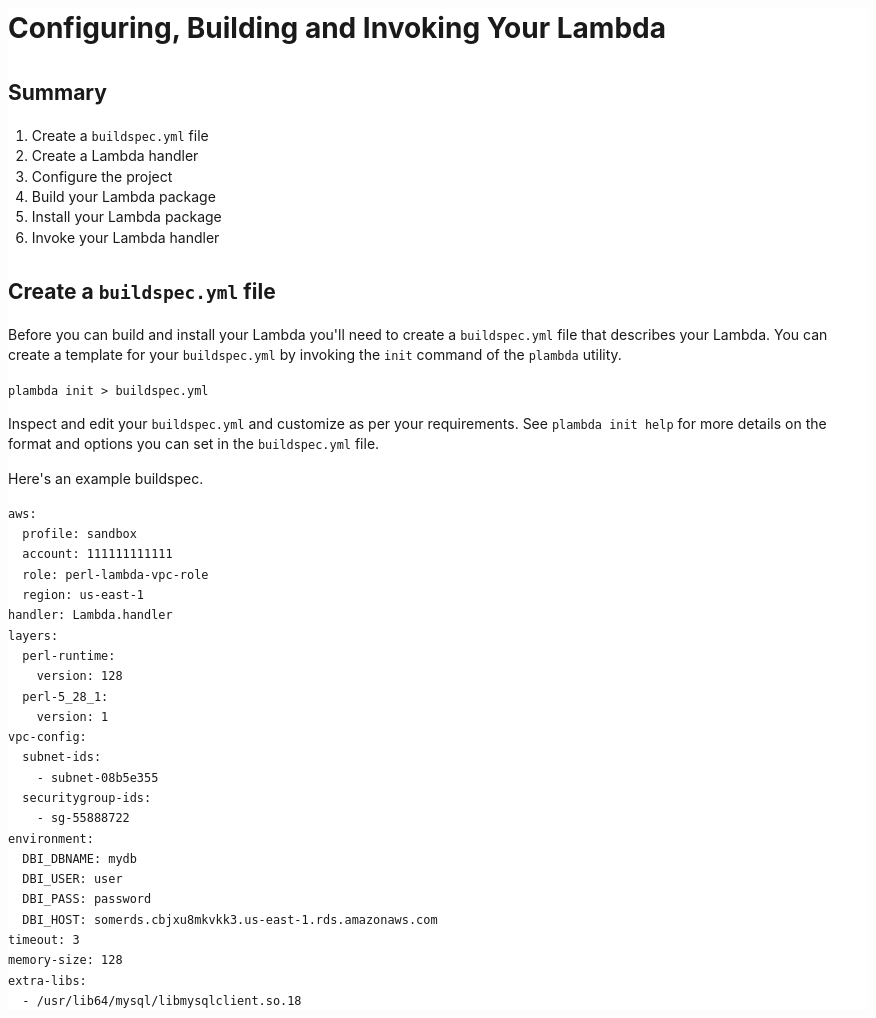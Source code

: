 # Configuring, Building and Invoking Your Lambda

## Summary

1. Create a `buildspec.yml` file
1. Create a Lambda handler
1. Configure the project
1. Build your Lambda package
1. Install your Lambda package
1. Invoke your Lambda handler

## Create a `buildspec.yml` file

Before you can build and install your Lambda you'll need to create a
`buildspec.yml` file that describes your Lambda. You can create a
template for your `buildspec.yml` by invoking the `init` command of
the `plambda` utility.

```
plambda init > buildspec.yml
```

Inspect and edit your `buildspec.yml` and customize as per your
requirements.  See `plambda init help` for more details on the
format and options you can set in the `buildspec.yml` file.

Here's an example buildspec.

```
aws:
  profile: sandbox
  account: 111111111111
  role: perl-lambda-vpc-role
  region: us-east-1
handler: Lambda.handler
layers:
  perl-runtime:
    version: 128
  perl-5_28_1:
    version: 1
vpc-config:
  subnet-ids:
    - subnet-08b5e355
  securitygroup-ids:
    - sg-55888722
environment:
  DBI_DBNAME: mydb
  DBI_USER: user
  DBI_PASS: password
  DBI_HOST: somerds.cbjxu8mkvkk3.us-east-1.rds.amazonaws.com
timeout: 3
memory-size: 128
extra-libs:
  - /usr/lib64/mysql/libmysqlclient.so.18
```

____________________

→ REQUIRED ACTION: For each line of the data that has the word "init", report that line.

→ WORKED SOLUTION:
template for your `buildspec.yml` by invoking the `init` command of
plambda init > buildspec.yml
requirements.  See `plambda init help` for more details on the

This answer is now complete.